Electrochemistry of vanadium-doped ZrSiO 4: Site-selective electrocatalytic effect on nitrite oxidation

Abstract

The electrochemistry of vanadium-doped zircon (V x ZrSiO 4, 0 < x < 0.10) has been studied using abrasive-conditioned paraffin-impregnated graphite electrodes. It is compared with that of ZrSiO 4, ZrO 2, and vanadium-doped tetragonal and monoclinic zirconias. In contact with acetic/acetate and HCl + NaCl electrolytes, zirconium materials are reduced to Zr(III) at potentials near to −0.5 versus AgCl/Ag and to Zr metal at potentials more negative than −1.2 V, via proton-assisted reductive processes, influenced by the complexing action of chloride ions.
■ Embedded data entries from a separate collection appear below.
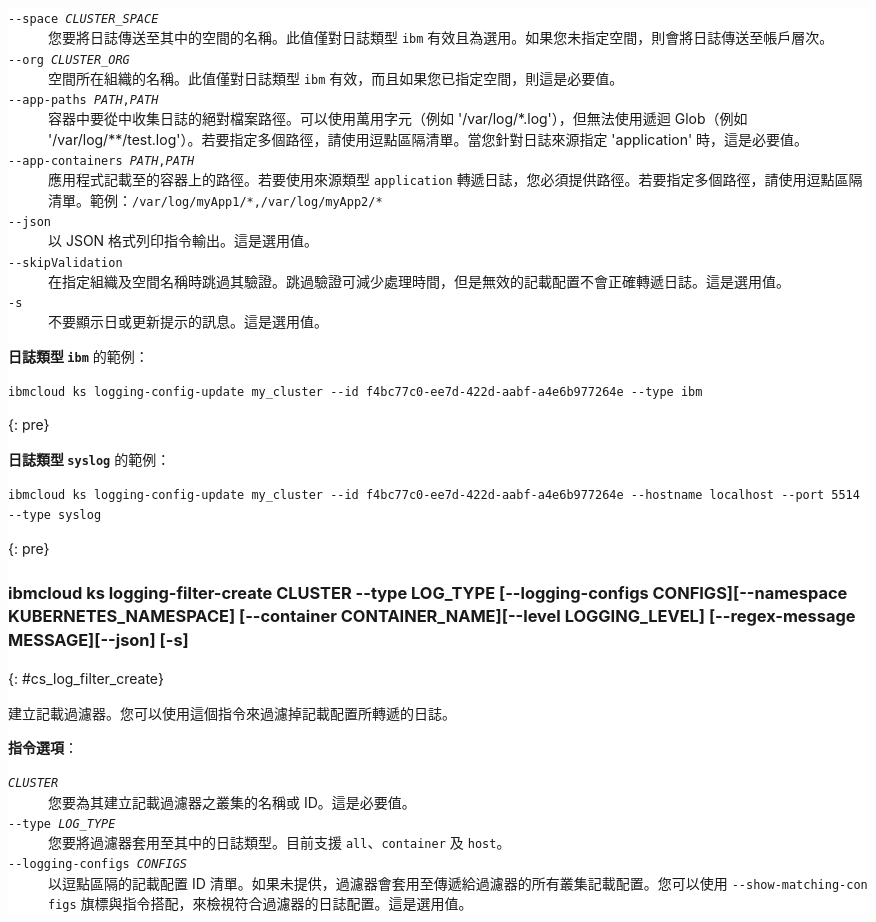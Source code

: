   <dt><code>--space <em>CLUSTER_SPACE</em></code></dt>
   <dd>您要將日誌傳送至其中的空間的名稱。此值僅對日誌類型 <code>ibm</code> 有效且為選用。如果您未指定空間，則會將日誌傳送至帳戶層次。</dd>

   <dt><code>--org <em>CLUSTER_ORG</em></code></dt>
   <dd>空間所在組織的名稱。此值僅對日誌類型 <code>ibm</code> 有效，而且如果您已指定空間，則這是必要值。</dd>

   <dt><code>--app-paths <em>PATH</em>,<em>PATH</em></code></dt>
     <dd>容器中要從中收集日誌的絕對檔案路徑。可以使用萬用字元（例如 '/var/log/*.log'），但無法使用遞迴 Glob（例如 '/var/log/**/test.log'）。若要指定多個路徑，請使用逗點區隔清單。當您針對日誌來源指定 'application' 時，這是必要值。</dd>

   <dt><code>--app-containers <em>PATH</em>,<em>PATH</em></code></dt>
     <dd>應用程式記載至的容器上的路徑。若要使用來源類型 <code>application</code> 轉遞日誌，您必須提供路徑。若要指定多個路徑，請使用逗點區隔清單。範例：<code>/var/log/myApp1/&ast;,/var/log/myApp2/&ast;</code></dd>

   <dt><code>--json</code></dt>
    <dd>以 JSON 格式列印指令輸出。這是選用值。</dd>

   <dt><code>--skipValidation</code></dt>
    <dd>在指定組織及空間名稱時跳過其驗證。跳過驗證可減少處理時間，但是無效的記載配置不會正確轉遞日誌。這是選用值。</dd>

   <dt><code>-s</code></dt>
     <dd>不要顯示日或更新提示的訊息。這是選用值。</dd>
  </dl>

**日誌類型 `ibm`** 的範例：

  ```
  ibmcloud ks logging-config-update my_cluster --id f4bc77c0-ee7d-422d-aabf-a4e6b977264e --type ibm
  ```
  {: pre}

**日誌類型 `syslog`** 的範例：

  ```
  ibmcloud ks logging-config-update my_cluster --id f4bc77c0-ee7d-422d-aabf-a4e6b977264e --hostname localhost --port 5514 --type syslog
  ```
  {: pre}


### ibmcloud ks logging-filter-create CLUSTER --type LOG_TYPE [--logging-configs CONFIGS][--namespace KUBERNETES_NAMESPACE] [--container CONTAINER_NAME][--level LOGGING_LEVEL] [--regex-message MESSAGE][--json] [-s]
{: #cs_log_filter_create}

建立記載過濾器。您可以使用這個指令來過濾掉記載配置所轉遞的日誌。

<strong>指令選項</strong>：

<dl>
  <dt><code><em>CLUSTER</em></code></dt>
    <dd>您要為其建立記載過濾器之叢集的名稱或 ID。這是必要值。</dd>

  <dt><code>--type <em>LOG_TYPE</em></code></dt>
    <dd>您要將過濾器套用至其中的日誌類型。目前支援 <code>all</code>、<code>container</code> 及 <code>host</code>。</dd>

  <dt><code>--logging-configs <em>CONFIGS</em></code></dt>
    <dd>以逗點區隔的記載配置 ID 清單。如果未提供，過濾器會套用至傳遞給過濾器的所有叢集記載配置。您可以使用 <code>--show-matching-configs</code> 旗標與指令搭配，來檢視符合過濾器的日誌配置。這是選用值。</dd>
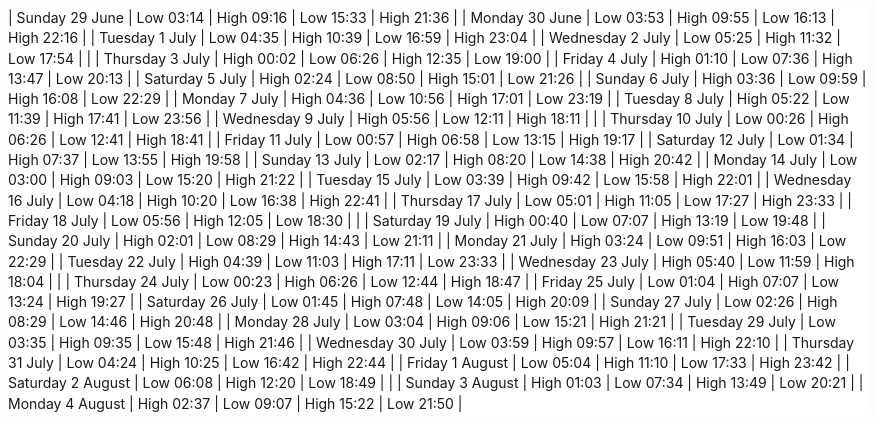 | Sunday 29 June | Low 03:14 | High 09:16 | Low 15:33 | High 21:36 | 
| Monday 30 June | Low 03:53 | High 09:55 | Low 16:13 | High 22:16 | 
| Tuesday 1 July | Low 04:35 | High 10:39 | Low 16:59 | High 23:04 | 
| Wednesday 2 July | Low 05:25 | High 11:32 | Low 17:54 |  | 
| Thursday 3 July | High 00:02 | Low 06:26 | High 12:35 | Low 19:00 | 
| Friday 4 July | High 01:10 | Low 07:36 | High 13:47 | Low 20:13 | 
| Saturday 5 July | High 02:24 | Low 08:50 | High 15:01 | Low 21:26 | 
| Sunday 6 July | High 03:36 | Low 09:59 | High 16:08 | Low 22:29 | 
| Monday 7 July | High 04:36 | Low 10:56 | High 17:01 | Low 23:19 | 
| Tuesday 8 July | High 05:22 | Low 11:39 | High 17:41 | Low 23:56 | 
| Wednesday 9 July | High 05:56 | Low 12:11 | High 18:11 |  | 
| Thursday 10 July | Low 00:26 | High 06:26 | Low 12:41 | High 18:41 | 
| Friday 11 July | Low 00:57 | High 06:58 | Low 13:15 | High 19:17 | 
| Saturday 12 July | Low 01:34 | High 07:37 | Low 13:55 | High 19:58 | 
| Sunday 13 July | Low 02:17 | High 08:20 | Low 14:38 | High 20:42 | 
| Monday 14 July | Low 03:00 | High 09:03 | Low 15:20 | High 21:22 | 
| Tuesday 15 July | Low 03:39 | High 09:42 | Low 15:58 | High 22:01 | 
| Wednesday 16 July | Low 04:18 | High 10:20 | Low 16:38 | High 22:41 | 
| Thursday 17 July | Low 05:01 | High 11:05 | Low 17:27 | High 23:33 | 
| Friday 18 July | Low 05:56 | High 12:05 | Low 18:30 |  | 
| Saturday 19 July | High 00:40 | Low 07:07 | High 13:19 | Low 19:48 | 
| Sunday 20 July | High 02:01 | Low 08:29 | High 14:43 | Low 21:11 | 
| Monday 21 July | High 03:24 | Low 09:51 | High 16:03 | Low 22:29 | 
| Tuesday 22 July | High 04:39 | Low 11:03 | High 17:11 | Low 23:33 | 
| Wednesday 23 July | High 05:40 | Low 11:59 | High 18:04 |  | 
| Thursday 24 July | Low 00:23 | High 06:26 | Low 12:44 | High 18:47 | 
| Friday 25 July | Low 01:04 | High 07:07 | Low 13:24 | High 19:27 | 
| Saturday 26 July | Low 01:45 | High 07:48 | Low 14:05 | High 20:09 | 
| Sunday 27 July | Low 02:26 | High 08:29 | Low 14:46 | High 20:48 | 
| Monday 28 July | Low 03:04 | High 09:06 | Low 15:21 | High 21:21 | 
| Tuesday 29 July | Low 03:35 | High 09:35 | Low 15:48 | High 21:46 | 
| Wednesday 30 July | Low 03:59 | High 09:57 | Low 16:11 | High 22:10 | 
| Thursday 31 July | Low 04:24 | High 10:25 | Low 16:42 | High 22:44 | 
| Friday 1 August | Low 05:04 | High 11:10 | Low 17:33 | High 23:42 | 
| Saturday 2 August | Low 06:08 | High 12:20 | Low 18:49 |  | 
| Sunday 3 August | High 01:03 | Low 07:34 | High 13:49 | Low 20:21 | 
| Monday 4 August | High 02:37 | Low 09:07 | High 15:22 | Low 21:50 | 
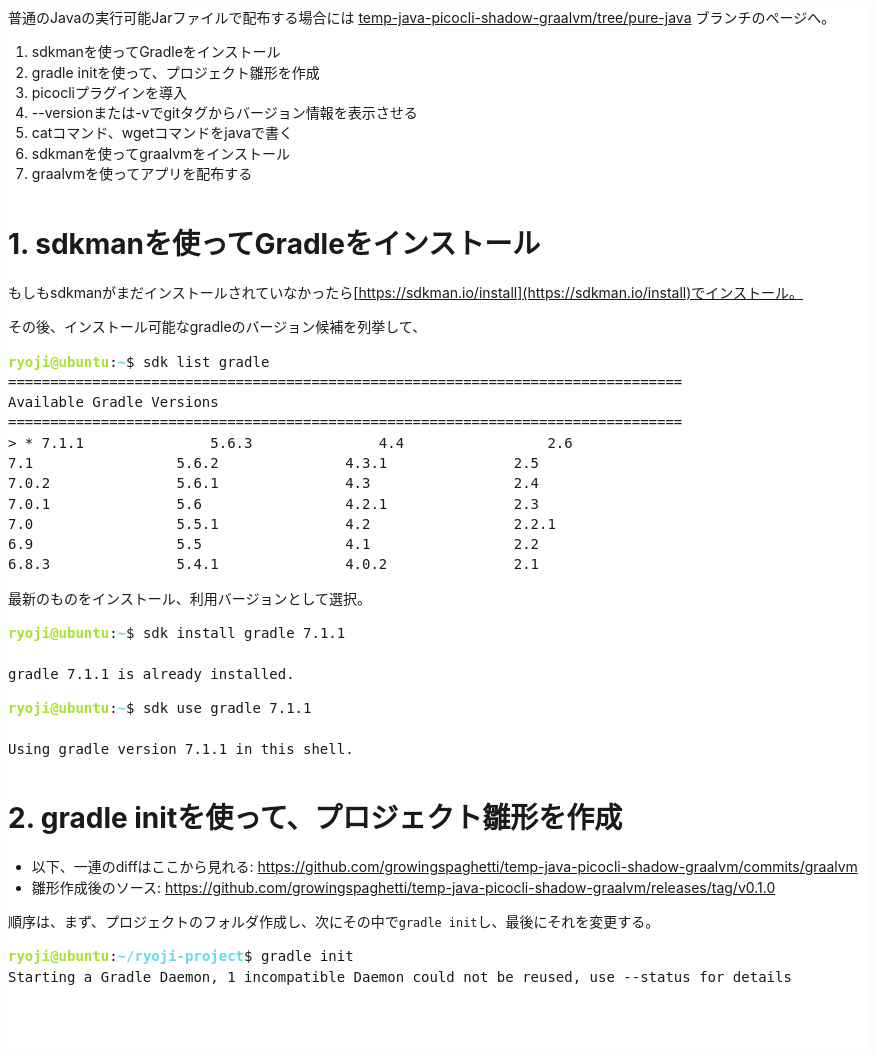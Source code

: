 普通のJavaの実行可能Jarファイルで配布する場合には [temp-java-picocli-shadow-graalvm/tree/pure-java](https://github.com/growingspaghetti/temp-java-picocli-shadow-graalvm/tree/pure-java) ブランチのページへ。

1. sdkmanを使ってGradleをインストール
2. gradle initを使って、プロジェクト雛形を作成
3. picocliプラグインを導入
4. --versionまたは-vでgitタグからバージョン情報を表示させる
5. catコマンド、wgetコマンドをjavaで書く
6. sdkmanを使ってgraalvmをインストール
7. graalvmを使ってアプリを配布する


# 1. sdkmanを使ってGradleをインストール

もしもsdkmanがまだインストールされていなかったら[https://sdkman.io/install](https://sdkman.io/install)でインストール。

その後、インストール可能なgradleのバージョン候補を列挙して、

<pre><font color="#A6E22E"><b>ryoji@ubuntu</b></font>:<font color="#66D9EF"><b>~</b></font>$ sdk list gradle
================================================================================
Available Gradle Versions
================================================================================
&gt; * 7.1.1               5.6.3               4.4                 2.6            
7.1                 5.6.2               4.3.1               2.5            
7.0.2               5.6.1               4.3                 2.4            
7.0.1               5.6                 4.2.1               2.3            
7.0                 5.5.1               4.2                 2.2.1          
6.9                 5.5                 4.1                 2.2            
6.8.3               5.4.1               4.0.2               2.1</pre>

最新のものをインストール、利用バージョンとして選択。

<pre><font color="#A6E22E"><b>ryoji@ubuntu</b></font>:<font color="#66D9EF"><b>~</b></font>$ sdk install gradle 7.1.1

gradle 7.1.1 is already installed.</pre>

<pre><font color="#A6E22E"><b>ryoji@ubuntu</b></font>:<font color="#66D9EF"><b>~</b></font>$ sdk use gradle 7.1.1

Using gradle version 7.1.1 in this shell.
</pre>

# 2. gradle initを使って、プロジェクト雛形を作成

- 以下、一連のdiffはここから見れる: https://github.com/growingspaghetti/temp-java-picocli-shadow-graalvm/commits/graalvm
- 雛形作成後のソース: https://github.com/growingspaghetti/temp-java-picocli-shadow-graalvm/releases/tag/v0.1.0

順序は、まず、プロジェクトのフォルダ作成し、次にその中で`gradle init`し、最後にそれを変更する。

<pre><font color="#A6E22E"><b>ryoji@ubuntu</b></font>:<font color="#66D9EF"><b>~/ryoji-project</b></font>$ gradle init
Starting a Gradle Daemon, 1 incompatible Daemon could not be reused, use --status for details

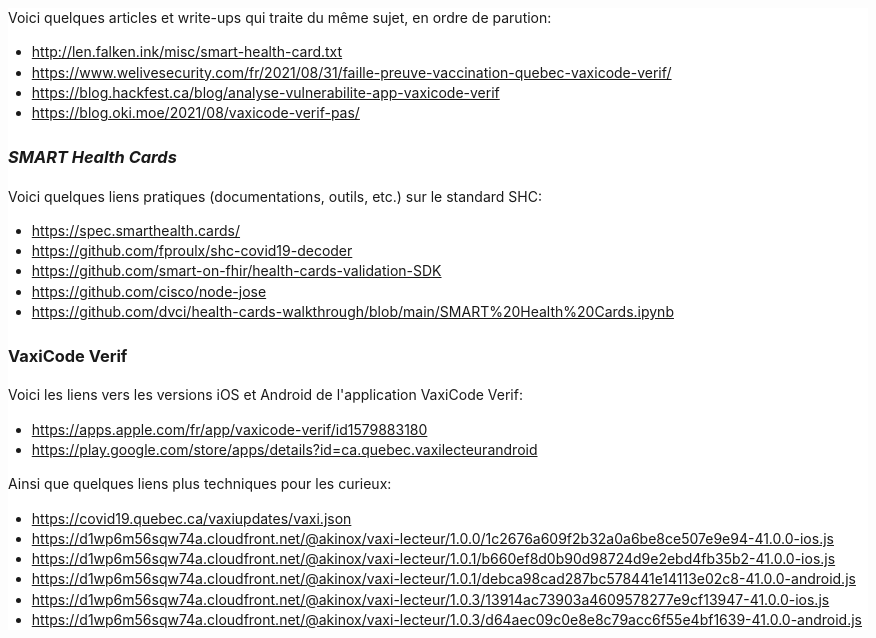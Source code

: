 Voici quelques articles et write-ups qui traite du même sujet, en ordre de parution:

* http://len.falken.ink/misc/smart-health-card.txt
* https://www.welivesecurity.com/fr/2021/08/31/faille-preuve-vaccination-quebec-vaxicode-verif/
* https://blog.hackfest.ca/blog/analyse-vulnerabilite-app-vaxicode-verif
* https://blog.oki.moe/2021/08/vaxicode-verif-pas/

### _SMART Health Cards_

Voici quelques liens pratiques (documentations, outils, etc.) sur le standard SHC:

* https://spec.smarthealth.cards/
* https://github.com/fproulx/shc-covid19-decoder
* https://github.com/smart-on-fhir/health-cards-validation-SDK
* https://github.com/cisco/node-jose
* https://github.com/dvci/health-cards-walkthrough/blob/main/SMART%20Health%20Cards.ipynb

### VaxiCode Verif

Voici les liens vers les versions iOS et Android de l'application VaxiCode Verif:

* https://apps.apple.com/fr/app/vaxicode-verif/id1579883180
* https://play.google.com/store/apps/details?id=ca.quebec.vaxilecteurandroid

Ainsi que quelques liens plus techniques pour les curieux:

* https://covid19.quebec.ca/vaxiupdates/vaxi.json
* https://d1wp6m56sqw74a.cloudfront.net/@akinox/vaxi-lecteur/1.0.0/1c2676a609f2b32a0a6be8ce507e9e94-41.0.0-ios.js
* https://d1wp6m56sqw74a.cloudfront.net/@akinox/vaxi-lecteur/1.0.1/b660ef8d0b90d98724d9e2ebd4fb35b2-41.0.0-ios.js
* https://d1wp6m56sqw74a.cloudfront.net/@akinox/vaxi-lecteur/1.0.1/debca98cad287bc578441e14113e02c8-41.0.0-android.js
* https://d1wp6m56sqw74a.cloudfront.net/@akinox/vaxi-lecteur/1.0.3/13914ac73903a4609578277e9cf13947-41.0.0-ios.js
* https://d1wp6m56sqw74a.cloudfront.net/@akinox/vaxi-lecteur/1.0.3/d64aec09c0e8e8c79acc6f55e4bf1639-41.0.0-android.js



[1]: https://ici.radio-canada.ca/nouvelle/1815571/vaccin-passeport-sanitaire-sante-publique-christian-dube-modalites
[2]: https://www.quebec.ca/sante/problemes-de-sante/a-z/coronavirus-2019/deroulement-vaccination-contre-la-covid-19/passeport-de-vaccination-covid-19
[3]: https://www.quebec.ca/sante/problemes-de-sante/a-z/coronavirus-2019/deroulement-vaccination-contre-la-covid-19/preuve-vaccination-covid-19
[4]: https://smarthealth.cards/
[5]: https://ici.radio-canada.ca/nouvelle/1818930/quebec-precision-passeport-vaccinal-code-qr-application
[6]: https://www.akinox.com/fr/
[7]: https://ici.radio-canada.ca/nouvelle/1819589/passeport-vaccinal-faille-application-vaxicode
[8]: https://www.lapresse.ca/covid-19/2021-08-28/passeport-vaccinal/quebec-colmate-d-urgence-une-deuxieme-faille.php
[9]: https://cyber.gc.ca/fr/cyberincidents
[10]: https://ici.radio-canada.ca/nouvelle/1820486/vaxicode-passeport-vaccinal-faille-application-lanceur-alerte
[11]: https://twitter.com/ericcaire/status/1432745212334444551
[12]: https://ici.radio-canada.ca/ohdio/premiere/emissions/c-est-encore-mieux-l-apres-midi/segments/entrevue/369336/faille-passeport-vaccival-vaxicode-quebec
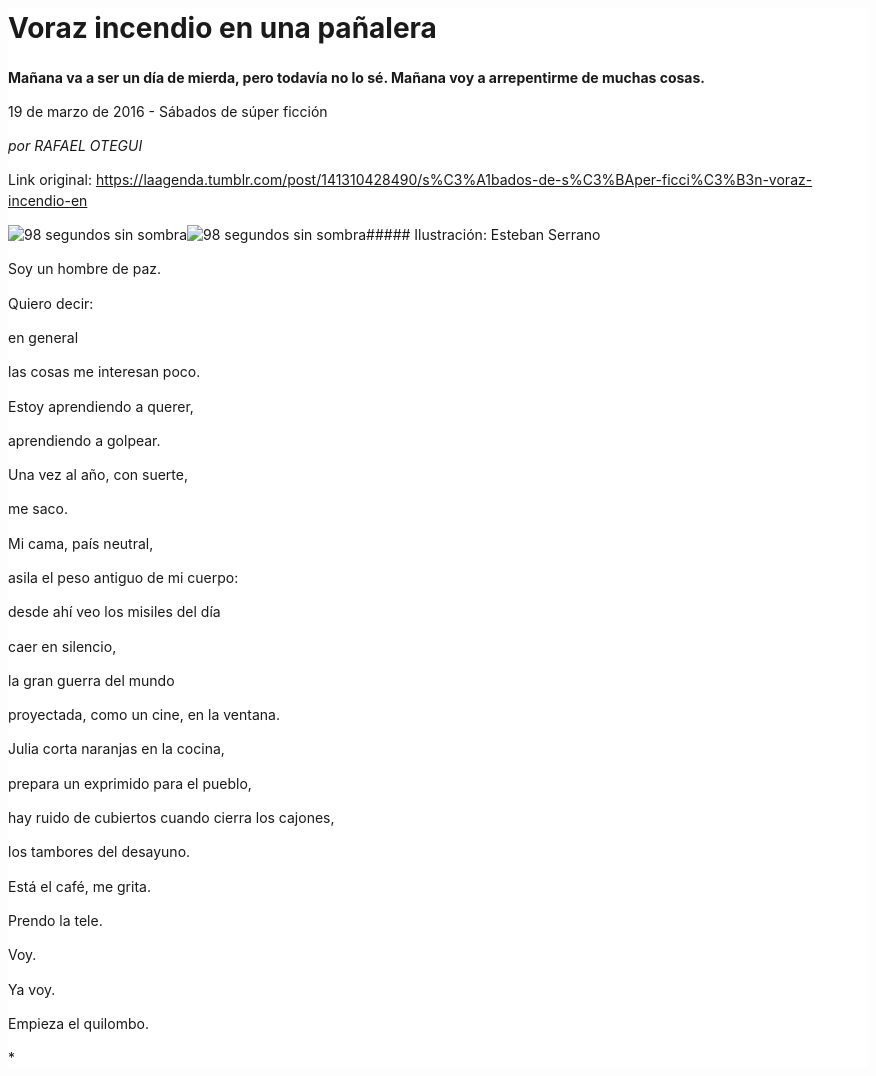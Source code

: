 # Voraz incendio en una pañalera

**Mañana va a ser un día de mierda, pero todavía no lo sé. Mañana voy a arrepentirme de muchas cosas.**

19 de marzo de 2016 - Sábados de súper ficción

_por RAFAEL OTEGUI_

Link original: https://laagenda.tumblr.com/post/141310428490/s%C3%A1bados-de-s%C3%BAper-ficci%C3%B3n-voraz-incendio-en

![98 segundos sin sombra](https://64.media.tumblr.com/1fab1421eb6fe46ebe187bd1a65f702c/tumblr_inline_p7spfmc1bt1t6q87u_500.jpg)![98 segundos sin sombra](https://64.media.tumblr.com/1fab1421eb6fe46ebe187bd1a65f702c/tumblr_inline_p7spfmc1bt1t6q87u_500.jpg)##### Ilustración: Esteban Serrano

Soy un hombre de paz.

Quiero decir:

en general

las cosas me interesan poco.

Estoy aprendiendo a querer,

aprendiendo a golpear.

Una vez al año, con suerte,

me saco.

Mi cama, país neutral,

asila el peso antiguo de mi cuerpo:

desde ahí veo los misiles del día

caer en silencio,

la gran guerra del mundo

proyectada, como un cine, en la ventana.

Julia corta naranjas en la cocina,

prepara un exprimido para el pueblo,

hay ruido de cubiertos cuando cierra los cajones,

los tambores del desayuno.

Está el café, me grita.

Prendo la tele.

Voy.

Ya voy.

Empieza el quilombo.

\*
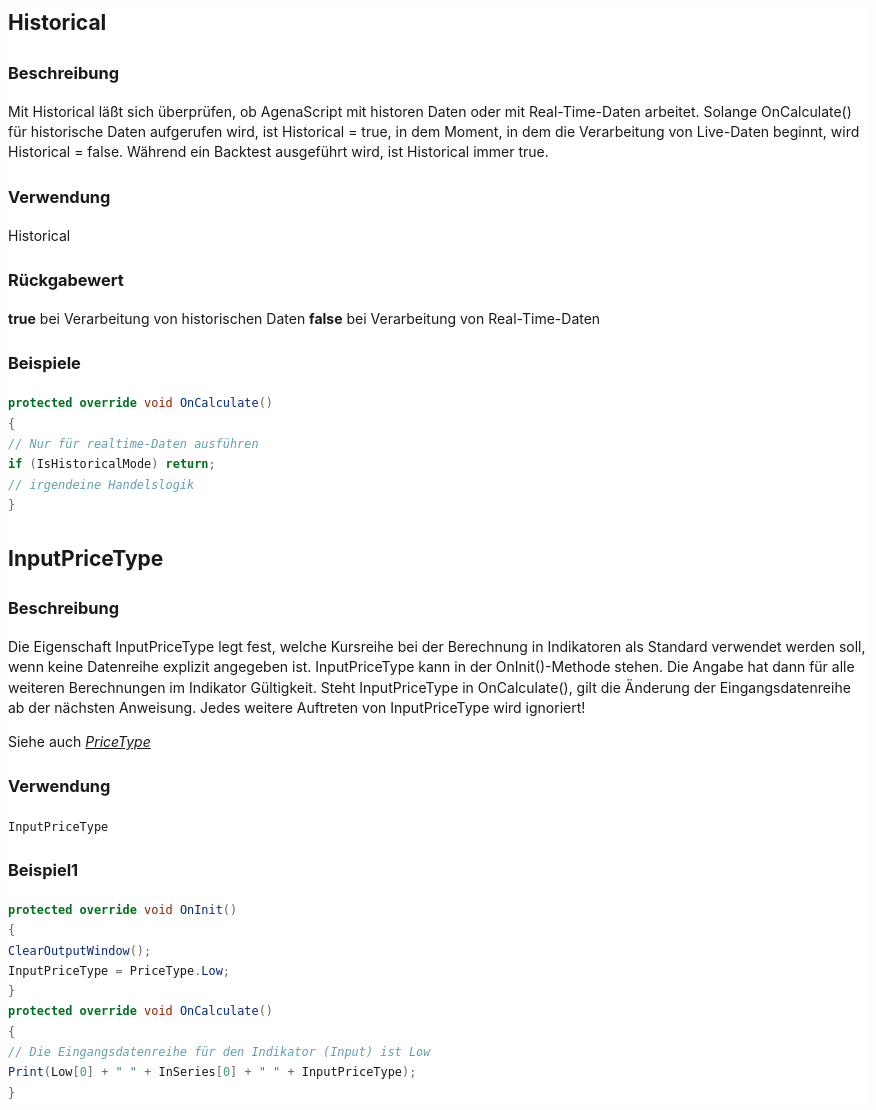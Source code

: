 ## Historical
### Beschreibung
Mit Historical läßt sich überprüfen, ob AgenaScript mit historen Daten oder mit Real-Time-Daten arbeitet.
Solange OnCalculate() für historische Daten aufgerufen wird, ist Historical = true, in dem Moment, in dem die Verarbeitung von Live-Daten beginnt, wird Historical = false.
Während ein Backtest ausgeführt wird, ist Historical immer true.

### Verwendung
Historical

### Rückgabewert
**true** bei Verarbeitung von historischen Daten
**false** bei Verarbeitung von Real-Time-Daten

### Beispiele
```cs
protected override void OnCalculate()
{
// Nur für realtime-Daten ausführen
if (IsHistoricalMode) return;
// irgendeine Handelslogik
}
```

## InputPriceType
### Beschreibung
Die Eigenschaft InputPriceType legt fest, welche Kursreihe bei der Berechnung in Indikatoren als Standard verwendet werden soll, wenn keine Datenreihe explizit angegeben ist.
InputPriceType kann in der OnInit()-Methode stehen. Die Angabe hat dann für alle weiteren Berechnungen im Indikator Gültigkeit.
Steht InputPriceType in OnCalculate(), gilt die Änderung der Eingangsdatenreihe ab der nächsten Anweisung.
Jedes weitere Auftreten von InputPriceType wird ignoriert!

Siehe auch  [*PriceType*](#pricetype)

### Verwendung
```cs
InputPriceType
```

### Beispiel1
```cs
protected override void OnInit()
{
ClearOutputWindow();
InputPriceType = PriceType.Low;
}
protected override void OnCalculate()
{
// Die Eingangsdatenreihe für den Indikator (Input) ist Low
Print(Low[0] + " " + InSeries[0] + " " + InputPriceType);
}
```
Vanadium-centred oxidation processes appear at potentials from +0.2 to +0.7 V enabling for a distinction between different coordinative arrangements. ZrSiO 4 exerts a significant electrocatalytic effect on nitrite oxidation in acetic/acetate buffers, slightly enhanced in the presence of increasing vanadium loadings. Electrocatalytic data are indicative that only V centres substituting Zr are catalytically active, whereas V substituting Si are catalytically silent.